The GranPiemonte, formerly known as Giro del Piemonte until 2008, has been around since 1906. Its route has changed repeatedly over 105 editions, welcoming all kinds of riders – sprinters, classic hunters and pure climbers – under the finish arch.

Starting with today’s post, we will recall the route and the winner of five different recent editions of this ever-changing, ever-thrilling late-season race.

Our short journey begins with the 2020 GranPiemonte, which was raced entirely within the province of Cuneo, from Santo Stefano Belbo to Barolo.

The route that year was 187 km long and nearly out of flat stretches. A 187-km ride crammed with sharp, painful and brutal climbs, which looked quite like shark’s teeth in profile.

That was the route of an outright classic, set amidst the lovely scenery of the Langhe, with a top-notch roster, including the odds-on favourite Mathieu van der Poel, and big-name contenders such as Vincenzo Nibali, Diego Ulissi, Aleksandr Vlasov, Alex Aranburu, Gianni Moscon, Giulio Ciccone and Davide Ballerini, to mention just a few.

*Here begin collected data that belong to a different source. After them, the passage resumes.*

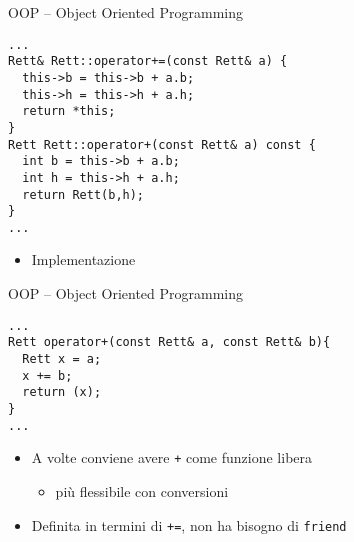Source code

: \begin{frame}[fragile]{OOP -- Object Oriented Programming}
  \vfill
  \begin{lstlisting}[firstnumber=49]
...
Rett& Rett::operator+=(const Rett& a) {
  this->b = this->b + a.b;
  this->h = this->h + a.h;
  return *this;
}
Rett Rett::operator+(const Rett& a) const {
  int b = this->b + a.b;
  int h = this->h + a.h;
  return Rett(b,h);
}
...\end{lstlisting}
  \vfill
  \begin{itemize}
    \item Implementazione
  \end{itemize}
  \vfill
\end{frame}

\begin{frame}[fragile]{OOP -- Object Oriented Programming}
  \vfill
  \begin{lstlisting}[firstnumber=49]
...
Rett operator+(const Rett& a, const Rett& b){
  Rett x = a;
  x += b;
  return (x);
}
...\end{lstlisting}
  \vfill
  \begin{itemize}
    \item A volte conviene avere \lstinline$+$ come funzione libera
    \begin{itemize}
      \item più flessibile con conversioni
    \end{itemize}
    \vfill
    \item Definita in termini di \lstinline$+=$, \alert{non} ha bisogno di \lstinline$friend$
  \end{itemize}
  \vfill
\end{frame}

The race was decided along the second to last climb. The peloton was on its way to the lovely village of La Morra, nestled among the verdant Nebbiolo vineyards that were blooming in mid-August. Nibali blasted away along that stinging climb, trying to set the pace for Ciccone, and whittled down the peloton to its bare bones. As the Shark was making his final effort, however, George Bennett stepped up the pace from behind, with just Moscon on his wheel.

A few hundred metres before the end of the ascent, Bennett eventually managed to race clear of his opponent, reaching the summit alone, in the emerald green scenery of the meadows and the vineyards that the rain – which had begun to fall in the meantime – only made brighter.

A dozen chasers bunched up along the descent, shaving metre after metre off the breaker’s advantage. By the time they reached the foot of the closing climb to the centre of Barolo, their gap had gone down to just a handful of seconds – a few too much, eventually. Ulissi jumped away with 300 metres to go, but his attack came to nothing, and despite scoring the same time as Bennett, he hopelessly came in second.